Content starts

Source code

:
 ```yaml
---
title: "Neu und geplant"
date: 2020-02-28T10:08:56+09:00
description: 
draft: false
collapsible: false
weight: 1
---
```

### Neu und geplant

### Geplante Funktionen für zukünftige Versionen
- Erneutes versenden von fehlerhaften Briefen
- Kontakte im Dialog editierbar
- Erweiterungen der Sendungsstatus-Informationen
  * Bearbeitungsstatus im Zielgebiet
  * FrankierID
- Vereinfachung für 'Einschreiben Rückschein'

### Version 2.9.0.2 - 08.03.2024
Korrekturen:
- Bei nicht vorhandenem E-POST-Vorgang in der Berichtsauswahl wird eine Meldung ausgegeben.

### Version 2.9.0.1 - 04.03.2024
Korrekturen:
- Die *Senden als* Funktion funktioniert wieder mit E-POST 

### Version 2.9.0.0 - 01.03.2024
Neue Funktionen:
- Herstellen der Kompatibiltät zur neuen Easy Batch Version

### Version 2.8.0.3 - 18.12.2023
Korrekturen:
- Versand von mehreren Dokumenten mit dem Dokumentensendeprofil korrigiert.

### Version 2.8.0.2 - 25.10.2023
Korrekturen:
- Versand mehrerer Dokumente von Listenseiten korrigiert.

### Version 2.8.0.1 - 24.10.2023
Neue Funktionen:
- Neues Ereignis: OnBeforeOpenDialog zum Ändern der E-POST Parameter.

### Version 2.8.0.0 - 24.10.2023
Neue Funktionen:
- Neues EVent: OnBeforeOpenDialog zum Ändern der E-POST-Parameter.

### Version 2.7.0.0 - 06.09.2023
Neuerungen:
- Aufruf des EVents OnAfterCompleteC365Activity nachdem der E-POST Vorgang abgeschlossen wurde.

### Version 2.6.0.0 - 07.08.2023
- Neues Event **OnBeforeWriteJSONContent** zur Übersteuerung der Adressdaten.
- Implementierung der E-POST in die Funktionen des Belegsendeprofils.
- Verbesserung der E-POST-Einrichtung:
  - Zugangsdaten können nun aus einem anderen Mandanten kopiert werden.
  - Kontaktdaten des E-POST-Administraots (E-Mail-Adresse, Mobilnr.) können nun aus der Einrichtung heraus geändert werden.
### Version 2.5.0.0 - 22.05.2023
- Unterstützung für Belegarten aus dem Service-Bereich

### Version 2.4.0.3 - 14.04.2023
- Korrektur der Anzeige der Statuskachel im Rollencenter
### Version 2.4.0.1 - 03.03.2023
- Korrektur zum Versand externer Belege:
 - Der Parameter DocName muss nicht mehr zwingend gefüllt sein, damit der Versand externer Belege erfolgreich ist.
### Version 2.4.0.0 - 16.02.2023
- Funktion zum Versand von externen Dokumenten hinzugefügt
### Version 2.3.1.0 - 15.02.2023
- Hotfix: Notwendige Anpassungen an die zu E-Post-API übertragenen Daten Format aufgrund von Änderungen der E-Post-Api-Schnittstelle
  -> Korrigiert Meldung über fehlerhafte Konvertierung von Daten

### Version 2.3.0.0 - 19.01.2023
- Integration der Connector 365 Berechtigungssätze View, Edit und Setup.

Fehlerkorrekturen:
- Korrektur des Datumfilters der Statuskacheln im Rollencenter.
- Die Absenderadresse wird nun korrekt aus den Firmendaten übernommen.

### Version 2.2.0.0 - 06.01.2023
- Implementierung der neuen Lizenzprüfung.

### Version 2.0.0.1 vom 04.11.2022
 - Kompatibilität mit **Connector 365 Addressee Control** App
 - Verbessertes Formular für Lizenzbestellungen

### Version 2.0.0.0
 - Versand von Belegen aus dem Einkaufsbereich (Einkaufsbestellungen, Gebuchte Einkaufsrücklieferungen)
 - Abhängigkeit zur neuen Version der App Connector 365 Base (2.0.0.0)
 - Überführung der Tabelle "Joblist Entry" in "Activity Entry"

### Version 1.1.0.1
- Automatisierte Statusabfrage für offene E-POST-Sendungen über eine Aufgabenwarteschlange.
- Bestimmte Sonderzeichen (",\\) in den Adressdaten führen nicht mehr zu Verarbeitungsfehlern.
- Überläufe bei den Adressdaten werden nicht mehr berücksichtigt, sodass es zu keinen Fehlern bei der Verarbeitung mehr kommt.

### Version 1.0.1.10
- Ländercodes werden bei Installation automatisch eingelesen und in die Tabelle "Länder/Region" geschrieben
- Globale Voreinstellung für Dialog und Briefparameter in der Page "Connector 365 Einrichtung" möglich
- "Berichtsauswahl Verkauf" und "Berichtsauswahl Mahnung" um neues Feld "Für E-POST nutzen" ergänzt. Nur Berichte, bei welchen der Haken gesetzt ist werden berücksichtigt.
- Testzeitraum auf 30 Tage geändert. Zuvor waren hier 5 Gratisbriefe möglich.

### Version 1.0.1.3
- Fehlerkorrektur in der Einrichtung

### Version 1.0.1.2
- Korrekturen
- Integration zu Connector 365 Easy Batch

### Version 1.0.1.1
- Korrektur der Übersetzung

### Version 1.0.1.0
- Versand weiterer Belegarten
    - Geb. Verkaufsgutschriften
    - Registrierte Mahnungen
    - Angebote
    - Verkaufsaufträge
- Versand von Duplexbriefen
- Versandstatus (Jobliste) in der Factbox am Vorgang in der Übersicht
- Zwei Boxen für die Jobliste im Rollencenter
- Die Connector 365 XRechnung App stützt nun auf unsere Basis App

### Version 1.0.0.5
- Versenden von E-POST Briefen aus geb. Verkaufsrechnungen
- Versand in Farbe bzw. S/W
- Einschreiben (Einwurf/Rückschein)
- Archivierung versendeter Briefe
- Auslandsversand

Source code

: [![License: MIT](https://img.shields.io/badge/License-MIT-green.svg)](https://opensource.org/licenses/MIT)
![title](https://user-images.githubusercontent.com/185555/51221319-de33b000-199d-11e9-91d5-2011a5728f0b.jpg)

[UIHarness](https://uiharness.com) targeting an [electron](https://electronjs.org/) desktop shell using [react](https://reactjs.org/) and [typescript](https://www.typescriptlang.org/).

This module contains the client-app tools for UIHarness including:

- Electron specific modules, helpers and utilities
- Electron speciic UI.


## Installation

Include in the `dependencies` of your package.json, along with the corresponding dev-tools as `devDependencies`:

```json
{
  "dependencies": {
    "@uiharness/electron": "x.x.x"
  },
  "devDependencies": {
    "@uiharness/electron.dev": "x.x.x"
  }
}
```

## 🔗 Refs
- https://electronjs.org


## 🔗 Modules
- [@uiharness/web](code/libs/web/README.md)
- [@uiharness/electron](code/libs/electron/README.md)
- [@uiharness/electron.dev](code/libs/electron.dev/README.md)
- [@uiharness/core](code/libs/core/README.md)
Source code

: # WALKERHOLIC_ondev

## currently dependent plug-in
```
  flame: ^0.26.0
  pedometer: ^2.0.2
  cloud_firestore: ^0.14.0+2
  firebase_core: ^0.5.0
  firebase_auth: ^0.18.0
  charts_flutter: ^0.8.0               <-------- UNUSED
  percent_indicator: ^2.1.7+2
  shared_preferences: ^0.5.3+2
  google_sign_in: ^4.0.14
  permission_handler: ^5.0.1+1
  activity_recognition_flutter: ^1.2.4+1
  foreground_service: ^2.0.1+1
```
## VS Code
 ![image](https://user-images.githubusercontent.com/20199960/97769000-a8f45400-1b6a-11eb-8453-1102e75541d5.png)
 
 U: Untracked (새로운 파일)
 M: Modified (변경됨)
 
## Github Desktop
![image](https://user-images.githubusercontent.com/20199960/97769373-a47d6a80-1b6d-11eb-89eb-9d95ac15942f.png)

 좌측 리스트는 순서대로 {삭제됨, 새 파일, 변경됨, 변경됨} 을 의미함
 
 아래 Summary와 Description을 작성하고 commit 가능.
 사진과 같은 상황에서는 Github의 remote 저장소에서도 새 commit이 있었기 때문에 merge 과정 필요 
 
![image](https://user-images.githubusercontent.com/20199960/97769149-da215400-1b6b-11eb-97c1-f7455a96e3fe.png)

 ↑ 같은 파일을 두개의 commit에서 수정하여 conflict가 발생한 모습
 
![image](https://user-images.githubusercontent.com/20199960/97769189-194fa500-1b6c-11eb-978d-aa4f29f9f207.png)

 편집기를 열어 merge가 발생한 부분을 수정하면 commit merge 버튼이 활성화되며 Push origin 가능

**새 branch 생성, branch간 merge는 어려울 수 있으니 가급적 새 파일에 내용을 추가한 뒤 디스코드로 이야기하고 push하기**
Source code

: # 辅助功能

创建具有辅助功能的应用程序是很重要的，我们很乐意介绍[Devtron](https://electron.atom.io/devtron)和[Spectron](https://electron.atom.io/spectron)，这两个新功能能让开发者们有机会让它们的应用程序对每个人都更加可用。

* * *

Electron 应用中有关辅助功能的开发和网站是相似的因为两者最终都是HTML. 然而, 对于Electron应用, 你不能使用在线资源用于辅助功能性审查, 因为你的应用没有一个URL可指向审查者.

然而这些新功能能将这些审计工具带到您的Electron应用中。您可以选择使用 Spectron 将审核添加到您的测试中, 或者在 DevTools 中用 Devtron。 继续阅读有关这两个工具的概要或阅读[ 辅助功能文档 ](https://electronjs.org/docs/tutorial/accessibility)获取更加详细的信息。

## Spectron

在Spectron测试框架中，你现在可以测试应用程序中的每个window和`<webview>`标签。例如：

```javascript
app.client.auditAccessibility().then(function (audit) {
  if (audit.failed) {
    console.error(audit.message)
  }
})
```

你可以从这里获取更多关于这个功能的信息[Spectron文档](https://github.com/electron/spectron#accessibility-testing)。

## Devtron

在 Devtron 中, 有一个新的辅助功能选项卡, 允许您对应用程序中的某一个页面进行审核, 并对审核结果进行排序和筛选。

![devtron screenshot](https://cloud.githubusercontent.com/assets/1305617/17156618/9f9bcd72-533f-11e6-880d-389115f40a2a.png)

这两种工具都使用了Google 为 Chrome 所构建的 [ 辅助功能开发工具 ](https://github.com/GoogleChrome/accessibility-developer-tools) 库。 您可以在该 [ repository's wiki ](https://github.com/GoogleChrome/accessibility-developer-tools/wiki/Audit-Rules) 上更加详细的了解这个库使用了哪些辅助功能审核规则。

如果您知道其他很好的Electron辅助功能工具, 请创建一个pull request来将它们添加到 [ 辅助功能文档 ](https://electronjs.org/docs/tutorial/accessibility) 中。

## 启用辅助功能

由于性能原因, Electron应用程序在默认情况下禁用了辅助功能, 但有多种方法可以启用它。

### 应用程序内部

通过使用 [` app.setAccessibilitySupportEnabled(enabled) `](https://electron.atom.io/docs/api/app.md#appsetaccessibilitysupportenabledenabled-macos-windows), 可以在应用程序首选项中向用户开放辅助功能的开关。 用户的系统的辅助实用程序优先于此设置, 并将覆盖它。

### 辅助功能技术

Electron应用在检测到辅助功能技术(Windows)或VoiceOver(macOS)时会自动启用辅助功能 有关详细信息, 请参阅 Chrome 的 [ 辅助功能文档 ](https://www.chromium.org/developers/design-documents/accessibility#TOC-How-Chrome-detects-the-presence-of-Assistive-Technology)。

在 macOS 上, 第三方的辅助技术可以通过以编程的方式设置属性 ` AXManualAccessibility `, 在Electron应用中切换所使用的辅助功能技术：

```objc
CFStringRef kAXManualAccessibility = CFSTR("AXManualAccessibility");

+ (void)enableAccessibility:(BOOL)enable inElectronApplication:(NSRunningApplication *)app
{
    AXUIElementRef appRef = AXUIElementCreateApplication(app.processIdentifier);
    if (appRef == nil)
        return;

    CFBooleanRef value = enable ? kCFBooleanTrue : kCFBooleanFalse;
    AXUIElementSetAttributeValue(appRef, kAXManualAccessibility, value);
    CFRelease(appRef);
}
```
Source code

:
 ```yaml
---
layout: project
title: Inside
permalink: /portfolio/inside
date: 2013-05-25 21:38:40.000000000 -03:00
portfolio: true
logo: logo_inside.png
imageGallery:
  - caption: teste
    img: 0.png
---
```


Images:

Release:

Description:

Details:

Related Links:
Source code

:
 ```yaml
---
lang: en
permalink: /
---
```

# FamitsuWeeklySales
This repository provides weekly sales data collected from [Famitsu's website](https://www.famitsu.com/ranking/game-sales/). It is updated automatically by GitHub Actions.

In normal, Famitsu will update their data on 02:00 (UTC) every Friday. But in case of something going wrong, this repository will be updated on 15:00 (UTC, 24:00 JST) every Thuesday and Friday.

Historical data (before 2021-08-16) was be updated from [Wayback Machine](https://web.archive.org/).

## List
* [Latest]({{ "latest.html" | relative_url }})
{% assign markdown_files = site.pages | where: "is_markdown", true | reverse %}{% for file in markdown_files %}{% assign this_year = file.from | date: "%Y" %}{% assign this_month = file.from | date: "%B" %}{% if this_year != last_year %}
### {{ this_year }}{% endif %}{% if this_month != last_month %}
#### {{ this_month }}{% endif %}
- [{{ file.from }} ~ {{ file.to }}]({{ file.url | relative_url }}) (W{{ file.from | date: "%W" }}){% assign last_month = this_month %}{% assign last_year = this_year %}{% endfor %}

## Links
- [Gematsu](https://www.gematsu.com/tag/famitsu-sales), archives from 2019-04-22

Content ends

▶ Task description:
Begin at the first line of the material above. Transcribe each line exactly, ending with the line that contains "### Version 2.7.0.0 - 06.09.2023".

▶ Answer area:
Source code

:
 ```yaml
---
title: "Neu und geplant"
date: 2020-02-28T10:08:56+09:00
description: 
draft: false
collapsible: false
weight: 1
---
```

### Neu und geplant

### Geplante Funktionen für zukünftige Versionen
- Erneutes versenden von fehlerhaften Briefen
- Kontakte im Dialog editierbar
- Erweiterungen der Sendungsstatus-Informationen
  * Bearbeitungsstatus im Zielgebiet
  * FrankierID
- Vereinfachung für 'Einschreiben Rückschein'

### Version 2.9.0.2 - 08.03.2024
Korrekturen:
- Bei nicht vorhandenem E-POST-Vorgang in der Berichtsauswahl wird eine Meldung ausgegeben.

### Version 2.9.0.1 - 04.03.2024
Korrekturen:
- Die *Senden als* Funktion funktioniert wieder mit E-POST 

### Version 2.9.0.0 - 01.03.2024
Neue Funktionen:
- Herstellen der Kompatibiltät zur neuen Easy Batch Version

### Version 2.8.0.3 - 18.12.2023
Korrekturen:
- Versand von mehreren Dokumenten mit dem Dokumentensendeprofil korrigiert.

### Version 2.8.0.2 - 25.10.2023
Korrekturen:
- Versand mehrerer Dokumente von Listenseiten korrigiert.

### Version 2.8.0.1 - 24.10.2023
Neue Funktionen:
- Neues Ereignis: OnBeforeOpenDialog zum Ändern der E-POST Parameter.

### Version 2.8.0.0 - 24.10.2023
Neue Funktionen:
- Neues EVent: OnBeforeOpenDialog zum Ändern der E-POST-Parameter.

### Version 2.7.0.0 - 06.09.2023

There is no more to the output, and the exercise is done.